#### Dataset entries
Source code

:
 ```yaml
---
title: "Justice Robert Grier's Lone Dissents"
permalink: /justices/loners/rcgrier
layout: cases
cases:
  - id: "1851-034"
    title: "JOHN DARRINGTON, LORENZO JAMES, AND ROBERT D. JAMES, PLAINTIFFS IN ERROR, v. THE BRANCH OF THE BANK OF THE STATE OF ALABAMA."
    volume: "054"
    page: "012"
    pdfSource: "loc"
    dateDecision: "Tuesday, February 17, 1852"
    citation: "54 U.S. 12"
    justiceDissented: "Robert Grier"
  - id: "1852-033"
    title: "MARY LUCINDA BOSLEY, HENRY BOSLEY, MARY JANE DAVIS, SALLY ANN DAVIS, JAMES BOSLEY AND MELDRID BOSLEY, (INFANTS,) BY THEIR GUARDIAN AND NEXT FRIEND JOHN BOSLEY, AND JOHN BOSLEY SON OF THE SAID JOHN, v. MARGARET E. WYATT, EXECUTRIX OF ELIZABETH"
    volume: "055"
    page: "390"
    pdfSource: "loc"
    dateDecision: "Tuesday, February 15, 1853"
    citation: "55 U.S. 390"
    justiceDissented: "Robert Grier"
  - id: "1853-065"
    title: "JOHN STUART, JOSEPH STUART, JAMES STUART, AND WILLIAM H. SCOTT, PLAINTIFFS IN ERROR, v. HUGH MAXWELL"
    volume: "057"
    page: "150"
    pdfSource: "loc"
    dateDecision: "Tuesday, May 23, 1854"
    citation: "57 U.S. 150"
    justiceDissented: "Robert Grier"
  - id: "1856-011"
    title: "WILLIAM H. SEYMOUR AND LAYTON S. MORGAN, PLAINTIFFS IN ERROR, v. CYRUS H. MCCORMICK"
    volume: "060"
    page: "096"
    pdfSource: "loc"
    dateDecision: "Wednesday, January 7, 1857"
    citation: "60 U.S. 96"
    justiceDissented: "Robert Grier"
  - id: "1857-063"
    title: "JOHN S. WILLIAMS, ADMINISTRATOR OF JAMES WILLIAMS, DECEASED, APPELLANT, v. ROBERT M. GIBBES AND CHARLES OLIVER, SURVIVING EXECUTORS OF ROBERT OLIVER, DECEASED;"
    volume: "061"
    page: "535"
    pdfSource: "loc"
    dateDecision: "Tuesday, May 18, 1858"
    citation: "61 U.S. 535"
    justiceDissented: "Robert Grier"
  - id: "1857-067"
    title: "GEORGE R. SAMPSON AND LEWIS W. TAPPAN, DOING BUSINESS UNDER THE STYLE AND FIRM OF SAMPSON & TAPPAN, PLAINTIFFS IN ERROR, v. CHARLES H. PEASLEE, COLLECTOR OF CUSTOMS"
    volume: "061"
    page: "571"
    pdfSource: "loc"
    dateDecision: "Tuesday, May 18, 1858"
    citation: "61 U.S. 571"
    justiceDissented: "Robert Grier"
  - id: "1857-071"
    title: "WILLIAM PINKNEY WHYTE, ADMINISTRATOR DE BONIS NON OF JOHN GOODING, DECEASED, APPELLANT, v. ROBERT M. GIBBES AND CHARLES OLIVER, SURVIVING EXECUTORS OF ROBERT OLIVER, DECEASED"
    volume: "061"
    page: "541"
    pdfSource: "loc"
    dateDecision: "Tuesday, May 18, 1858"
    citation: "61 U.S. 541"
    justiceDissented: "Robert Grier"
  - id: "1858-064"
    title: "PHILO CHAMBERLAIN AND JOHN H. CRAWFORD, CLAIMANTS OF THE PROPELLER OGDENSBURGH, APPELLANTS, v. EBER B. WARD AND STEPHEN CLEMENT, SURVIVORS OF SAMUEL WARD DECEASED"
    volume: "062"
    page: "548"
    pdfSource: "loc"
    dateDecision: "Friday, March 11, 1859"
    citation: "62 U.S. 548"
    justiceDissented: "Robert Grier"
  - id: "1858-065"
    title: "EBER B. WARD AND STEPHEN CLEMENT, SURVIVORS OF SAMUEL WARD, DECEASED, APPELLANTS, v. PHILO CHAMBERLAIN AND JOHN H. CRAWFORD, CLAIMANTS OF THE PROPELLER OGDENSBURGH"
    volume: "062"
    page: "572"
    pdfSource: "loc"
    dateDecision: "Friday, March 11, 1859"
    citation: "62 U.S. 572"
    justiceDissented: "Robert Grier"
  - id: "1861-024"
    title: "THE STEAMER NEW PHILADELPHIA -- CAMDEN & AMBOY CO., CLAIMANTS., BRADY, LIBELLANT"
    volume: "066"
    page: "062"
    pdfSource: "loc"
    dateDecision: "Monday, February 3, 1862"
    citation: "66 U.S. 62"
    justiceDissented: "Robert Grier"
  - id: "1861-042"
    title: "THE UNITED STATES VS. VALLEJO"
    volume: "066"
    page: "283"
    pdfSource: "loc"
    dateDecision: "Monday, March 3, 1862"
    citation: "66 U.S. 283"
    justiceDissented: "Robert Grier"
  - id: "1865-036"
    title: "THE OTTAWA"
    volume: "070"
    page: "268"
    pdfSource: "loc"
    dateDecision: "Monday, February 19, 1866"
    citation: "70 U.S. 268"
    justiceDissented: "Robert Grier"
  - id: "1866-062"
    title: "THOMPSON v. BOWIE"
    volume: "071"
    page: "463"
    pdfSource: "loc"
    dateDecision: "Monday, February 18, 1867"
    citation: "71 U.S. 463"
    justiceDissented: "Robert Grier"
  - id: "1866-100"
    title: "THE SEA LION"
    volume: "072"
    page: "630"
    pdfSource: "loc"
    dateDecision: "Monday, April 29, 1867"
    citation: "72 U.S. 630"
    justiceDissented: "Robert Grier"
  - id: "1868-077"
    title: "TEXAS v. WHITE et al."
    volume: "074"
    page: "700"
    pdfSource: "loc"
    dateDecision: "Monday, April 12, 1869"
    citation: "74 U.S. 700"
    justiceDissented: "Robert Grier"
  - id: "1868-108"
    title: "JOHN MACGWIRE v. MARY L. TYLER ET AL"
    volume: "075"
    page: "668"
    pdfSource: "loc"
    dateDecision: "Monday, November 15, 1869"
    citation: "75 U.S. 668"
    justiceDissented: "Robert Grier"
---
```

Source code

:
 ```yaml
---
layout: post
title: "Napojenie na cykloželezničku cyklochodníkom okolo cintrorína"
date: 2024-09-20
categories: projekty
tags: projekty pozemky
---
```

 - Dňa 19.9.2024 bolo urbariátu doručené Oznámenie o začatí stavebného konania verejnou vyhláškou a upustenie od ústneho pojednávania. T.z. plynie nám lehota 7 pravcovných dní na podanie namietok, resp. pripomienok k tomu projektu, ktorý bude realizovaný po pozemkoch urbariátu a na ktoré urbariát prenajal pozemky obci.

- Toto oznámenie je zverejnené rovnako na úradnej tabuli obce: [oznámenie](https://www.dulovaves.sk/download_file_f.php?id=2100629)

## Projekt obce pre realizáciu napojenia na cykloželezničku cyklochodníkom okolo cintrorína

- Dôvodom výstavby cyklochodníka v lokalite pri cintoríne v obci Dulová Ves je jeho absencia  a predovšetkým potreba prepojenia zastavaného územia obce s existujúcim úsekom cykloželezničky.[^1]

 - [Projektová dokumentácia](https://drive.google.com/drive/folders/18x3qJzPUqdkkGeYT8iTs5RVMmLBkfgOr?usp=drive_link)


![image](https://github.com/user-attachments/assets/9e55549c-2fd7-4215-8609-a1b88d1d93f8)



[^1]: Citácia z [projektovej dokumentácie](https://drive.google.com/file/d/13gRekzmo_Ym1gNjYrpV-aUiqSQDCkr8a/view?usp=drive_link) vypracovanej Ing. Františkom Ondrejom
########
Task directions:
The answer should reproduce each entry above in full.

The answer:
Source code

:
 ```yaml
---
title: "Justice Robert Grier's Lone Dissents"
permalink: /justices/loners/rcgrier
layout: cases
cases:
  - id: "1851-034"
    title: "JOHN DARRINGTON, LORENZO JAMES, AND ROBERT D. JAMES, PLAINTIFFS IN ERROR, v. THE BRANCH OF THE BANK OF THE STATE OF ALABAMA."
    volume: "054"
    page: "012"
    pdfSource: "loc"
    dateDecision: "Tuesday, February 17, 1852"
    citation: "54 U.S. 12"
    justiceDissented: "Robert Grier"
  - id: "1852-033"
    title: "MARY LUCINDA BOSLEY, HENRY BOSLEY, MARY JANE DAVIS, SALLY ANN DAVIS, JAMES BOSLEY AND MELDRID BOSLEY, (INFANTS,) BY THEIR GUARDIAN AND NEXT FRIEND JOHN BOSLEY, AND JOHN BOSLEY SON OF THE SAID JOHN, v. MARGARET E. WYATT, EXECUTRIX OF ELIZABETH"
    volume: "055"
    page: "390"
    pdfSource: "loc"
    dateDecision: "Tuesday, February 15, 1853"
    citation: "55 U.S. 390"
    justiceDissented: "Robert Grier"
  - id: "1853-065"
    title: "JOHN STUART, JOSEPH STUART, JAMES STUART, AND WILLIAM H. SCOTT, PLAINTIFFS IN ERROR, v. HUGH MAXWELL"
    volume: "057"
    page: "150"
    pdfSource: "loc"
    dateDecision: "Tuesday, May 23, 1854"
    citation: "57 U.S. 150"
    justiceDissented: "Robert Grier"
  - id: "1856-011"
    title: "WILLIAM H. SEYMOUR AND LAYTON S. MORGAN, PLAINTIFFS IN ERROR, v. CYRUS H. MCCORMICK"
    volume: "060"
    page: "096"
    pdfSource: "loc"
    dateDecision: "Wednesday, January 7, 1857"
    citation: "60 U.S. 96"
    justiceDissented: "Robert Grier"
  - id: "1857-063"
    title: "JOHN S. WILLIAMS, ADMINISTRATOR OF JAMES WILLIAMS, DECEASED, APPELLANT, v. ROBERT M. GIBBES AND CHARLES OLIVER, SURVIVING EXECUTORS OF ROBERT OLIVER, DECEASED;"
    volume: "061"
    page: "535"
    pdfSource: "loc"
    dateDecision: "Tuesday, May 18, 1858"
    citation: "61 U.S. 535"
    justiceDissented: "Robert Grier"
  - id: "1857-067"
    title: "GEORGE R. SAMPSON AND LEWIS W. TAPPAN, DOING BUSINESS UNDER THE STYLE AND FIRM OF SAMPSON & TAPPAN, PLAINTIFFS IN ERROR, v. CHARLES H. PEASLEE, COLLECTOR OF CUSTOMS"
    volume: "061"
    page: "571"
    pdfSource: "loc"
    dateDecision: "Tuesday, May 18, 1858"
    citation: "61 U.S. 571"
    justiceDissented: "Robert Grier"
  - id: "1857-071"
    title: "WILLIAM PINKNEY WHYTE, ADMINISTRATOR DE BONIS NON OF JOHN GOODING, DECEASED, APPELLANT, v. ROBERT M. GIBBES AND CHARLES OLIVER, SURVIVING EXECUTORS OF ROBERT OLIVER, DECEASED"
    volume: "061"
    page: "541"
    pdfSource: "loc"
    dateDecision: "Tuesday, May 18, 1858"
    citation: "61 U.S. 541"
    justiceDissented: "Robert Grier"
  - id: "1858-064"
    title: "PHILO CHAMBERLAIN AND JOHN H. CRAWFORD, CLAIMANTS OF THE PROPELLER OGDENSBURGH, APPELLANTS, v. EBER B. WARD AND STEPHEN CLEMENT, SURVIVORS OF SAMUEL WARD DECEASED"
    volume: "062"
    page: "548"
    pdfSource: "loc"
    dateDecision: "Friday, March 11, 1859"
    citation: "62 U.S. 548"
    justiceDissented: "Robert Grier"
  - id: "1858-065"
    title: "EBER B. WARD AND STEPHEN CLEMENT, SURVIVORS OF SAMUEL WARD, DECEASED, APPELLANTS, v. PHILO CHAMBERLAIN AND JOHN H. CRAWFORD, CLAIMANTS OF THE PROPELLER OGDENSBURGH"
    volume: "062"
    page: "572"
    pdfSource: "loc"
    dateDecision: "Friday, March 11, 1859"
    citation: "62 U.S. 572"
    justiceDissented: "Robert Grier"
  - id: "1861-024"
    title: "THE STEAMER NEW PHILADELPHIA -- CAMDEN & AMBOY CO., CLAIMANTS., BRADY, LIBELLANT"
    volume: "066"
    page: "062"
    pdfSource: "loc"
    dateDecision: "Monday, February 3, 1862"
    citation: "66 U.S. 62"
    justiceDissented: "Robert Grier"
  - id: "1861-042"
    title: "THE UNITED STATES VS. VALLEJO"
    volume: "066"
    page: "283"
    pdfSource: "loc"
    dateDecision: "Monday, March 3, 1862"
    citation: "66 U.S. 283"
    justiceDissented: "Robert Grier"
  - id: "1865-036"
    title: "THE OTTAWA"
    volume: "070"
    page: "268"
    pdfSource: "loc"
    dateDecision: "Monday, February 19, 1866"
    citation: "70 U.S. 268"
    justiceDissented: "Robert Grier"
  - id: "1866-062"
    title: "THOMPSON v. BOWIE"
    volume: "071"
    page: "463"
    pdfSource: "loc"
    dateDecision: "Monday, February 18, 1867"
    citation: "71 U.S. 463"
    justiceDissented: "Robert Grier"
  - id: "1866-100"
    title: "THE SEA LION"
    volume: "072"
    page: "630"
    pdfSource: "loc"
    dateDecision: "Monday, April 29, 1867"
    citation: "72 U.S. 630"
    justiceDissented: "Robert Grier"
  - id: "1868-077"
    title: "TEXAS v. WHITE et al."
    volume: "074"
    page: "700"
    pdfSource: "loc"
    dateDecision: "Monday, April 12, 1869"
    citation: "74 U.S. 700"
    justiceDissented: "Robert Grier"
  - id: "1868-108"
    title: "JOHN MACGWIRE v. MARY L. TYLER ET AL"
    volume: "075"
    page: "668"
    pdfSource: "loc"
    dateDecision: "Monday, November 15, 1869"
    citation: "75 U.S. 668"
    justiceDissented: "Robert Grier"
---
```

Source code

:
 ```yaml
---
layout: post
title: "Napojenie na cykloželezničku cyklochodníkom okolo cintrorína"
date: 2024-09-20
categories: projekty
tags: projekty pozemky
---
```

 - Dňa 19.9.2024 bolo urbariátu doručené Oznámenie o začatí stavebného konania verejnou vyhláškou a upustenie od ústneho pojednávania. T.z. plynie nám lehota 7 pravcovných dní na podanie namietok, resp. pripomienok k tomu projektu, ktorý bude realizovaný po pozemkoch urbariátu a na ktoré urbariát prenajal pozemky obci.

- Toto oznámenie je zverejnené rovnako na úradnej tabuli obce: [oznámenie](https://www.dulovaves.sk/download_file_f.php?id=2100629)

## Projekt obce pre realizáciu napojenia na cykloželezničku cyklochodníkom okolo cintrorína

- Dôvodom výstavby cyklochodníka v lokalite pri cintoríne v obci Dulová Ves je jeho absencia  a predovšetkým potreba prepojenia zastavaného územia obce s existujúcim úsekom cykloželezničky.[^1]

 - [Projektová dokumentácia](https://drive.google.com/drive/folders/18x3qJzPUqdkkGeYT8iTs5RVMmLBkfgOr?usp=drive_link)


![image](https://github.com/user-attachments/assets/9e55549c-2fd7-4215-8609-a1b88d1d93f8)



[^1]: Citácia z [projektovej dokumentácie](https://drive.google.com/file/d/13gRekzmo_Ym1gNjYrpV-aUiqSQDCkr8a/view?usp=drive_link) vypracovanej Ing. Františkom Ondrejom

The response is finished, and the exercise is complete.